Copyright Sociological Research Online, 1996

 

Sociology, Environmentalism, Globalization

Steven Yearley
London: Sage Publications
1996
ISBN: 0 8039 7517 1
£12.95 (pb)
x + 161 pp.

Order this book

The primary objective of Steven Yearley's new book is to apply globalization theory to the environment. At first glance, it appears a perfect match. Objectively, environmental degradation has occurred on an increasingly vast scale - in some cases because of a rise in problems with global impacts (such as ozone depletion) and in some cases because of a worldwide spread of problems with local impacts (such as habitat loss). Subjectively, environmental awareness has both deepened and broadened, such that more and more people are sensitive to their planet's overarching biogeophysical interconnections. Here is globalization in a nutshell: world compression both in fact and in consciousness.

But first glances are deceiving, and Yearley devotes the majority of this book to showing that only in a partial sense has the environment truly been "globalized." In physical effects, even the most extensive of environmental problems turn out to have variable regional implications. Global warming, for example, poses a much greater threat to low-lying coastal areas (which could be inundated by water from melting icecaps) than it does to mountainous zones. Thus, nation-state's have varying degrees of commitment to various kinds of environmental reform policies.

Likewise, parochial interests appear among those responsible for globalizing environmental consciousness. Nation-states are interested in the losses or profits to be derived from particular international policies: all may gain legitimacy from ratifying a biodiversity convention, for example, but the direct costs of protection fall more heavily on equatorial states than others. Environmental pressure groups are also interested parties: they may seek to minimize regional and maximize worldwide solidarities, since their support base is broadest if they represent themselves as friends of the whole Earth. Transnational corporations, intergovernmental organizations, and local officials, similarly, are interested stakeholders, and their strategies reflect this reality.

More fundamentally, and more provocatively, Yearley argues that even the so-called universal discourses, such as science, that are used to analyze environmental problems may be interest laden. Their impartiality is at least suspect. To take only the most famous example, resources may be scarce, and this may be a scientific fact, but are resources scarce because of overpopulation or because of overconsumption? If it is the former, then action must be taken in the Southern hemisphere countries, where birthrates (in general) are highest. If it is the latter, then action must be taken in the North, where consumption is highest. Science may be able to establish the facts, but it cannot determine which of the facts should serve as guideposts to policy.

In short, the central argument is that "global environmentalism", as an analysis of current environmental problems, policy, and consciousness, glosses all kinds of lower - especially national - level differences. And it does so at the peril of the poorer, the weaker, and the more peripheral in the world.

This is a useful perspective, but it bears remarking that it is only news due to the phenomenal success of the globalization literature. After only a few years of existence, globalization has become so orthodox that it is now path-breaking to recall that the world is filled with self-interested actors, especially nation-states. A short time ago, this would have been the only conceivable view. Now it appears innovative.
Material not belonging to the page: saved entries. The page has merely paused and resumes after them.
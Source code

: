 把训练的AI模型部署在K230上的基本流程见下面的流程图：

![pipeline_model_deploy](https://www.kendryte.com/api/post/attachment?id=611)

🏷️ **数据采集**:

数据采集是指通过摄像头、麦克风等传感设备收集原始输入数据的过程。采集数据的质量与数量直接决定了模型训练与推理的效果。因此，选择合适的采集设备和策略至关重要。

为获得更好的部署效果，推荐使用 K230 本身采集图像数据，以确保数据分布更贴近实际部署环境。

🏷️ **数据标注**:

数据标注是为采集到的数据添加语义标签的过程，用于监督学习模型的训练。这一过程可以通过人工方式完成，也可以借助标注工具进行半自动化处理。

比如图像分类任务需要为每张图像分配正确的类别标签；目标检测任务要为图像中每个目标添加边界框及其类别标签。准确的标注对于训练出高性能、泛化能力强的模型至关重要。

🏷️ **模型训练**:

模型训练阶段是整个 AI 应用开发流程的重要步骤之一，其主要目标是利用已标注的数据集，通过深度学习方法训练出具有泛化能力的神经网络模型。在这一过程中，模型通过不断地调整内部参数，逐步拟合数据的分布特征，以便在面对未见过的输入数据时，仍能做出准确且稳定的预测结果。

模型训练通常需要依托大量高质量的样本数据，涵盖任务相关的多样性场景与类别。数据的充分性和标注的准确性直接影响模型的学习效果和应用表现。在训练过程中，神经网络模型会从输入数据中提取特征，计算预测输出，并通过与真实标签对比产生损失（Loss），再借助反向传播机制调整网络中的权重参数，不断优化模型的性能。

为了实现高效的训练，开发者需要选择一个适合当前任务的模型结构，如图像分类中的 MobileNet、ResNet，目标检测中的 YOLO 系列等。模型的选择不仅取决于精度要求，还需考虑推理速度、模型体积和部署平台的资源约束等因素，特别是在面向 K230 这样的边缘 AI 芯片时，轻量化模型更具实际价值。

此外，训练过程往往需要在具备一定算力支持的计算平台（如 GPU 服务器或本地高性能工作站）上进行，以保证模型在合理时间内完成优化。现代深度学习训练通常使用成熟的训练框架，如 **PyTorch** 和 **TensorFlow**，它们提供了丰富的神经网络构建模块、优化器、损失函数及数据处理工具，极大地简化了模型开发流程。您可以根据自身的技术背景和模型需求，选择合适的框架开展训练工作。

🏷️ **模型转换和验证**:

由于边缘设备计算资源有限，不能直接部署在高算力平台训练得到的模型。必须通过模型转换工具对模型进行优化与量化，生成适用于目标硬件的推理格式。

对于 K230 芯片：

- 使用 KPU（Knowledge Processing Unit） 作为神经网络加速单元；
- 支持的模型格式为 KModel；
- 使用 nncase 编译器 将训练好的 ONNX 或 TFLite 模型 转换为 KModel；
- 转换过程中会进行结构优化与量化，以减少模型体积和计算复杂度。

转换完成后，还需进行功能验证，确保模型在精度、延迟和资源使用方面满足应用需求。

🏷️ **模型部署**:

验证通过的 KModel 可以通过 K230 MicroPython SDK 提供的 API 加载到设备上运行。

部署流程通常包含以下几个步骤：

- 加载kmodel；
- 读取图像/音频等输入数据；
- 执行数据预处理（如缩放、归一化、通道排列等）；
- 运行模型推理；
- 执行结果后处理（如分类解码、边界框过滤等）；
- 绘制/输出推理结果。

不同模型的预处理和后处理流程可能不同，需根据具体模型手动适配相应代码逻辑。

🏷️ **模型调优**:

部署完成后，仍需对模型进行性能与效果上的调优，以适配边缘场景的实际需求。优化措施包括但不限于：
Otherwise, the book is limited by that fact that Yearley reifies nation-states: when discussing sub-global differences in environmental problems or consciousness, he nearly always refers to differences among nation-states. This is realistic: nation-states are the authoritative actors in world society. But the approach ignores the extent to which nation-states are imagined entities, just as the globe is an imagined entity. The key point is not whether, in fact, the United Kingdom emits more greenhouse gases than Morocco. The point is whether that difference is rendered as meaningful. After all, London emits more greenhouse gases than Surrey, but that fact is typically elided, because nation-states are agreed to be real and unitary entities. Now, as the "world" is also agreed to be a real and unitary entity, and increasingly so, we might expect sub- global differences to also lose their salience.

On its own terms, the book is worthwhile. It is clearly written, and it provides a useful engagement of the globalization and environment literatures. And the fundamental critique - that global phenomenon are strafed with interests - is plausible and well stated.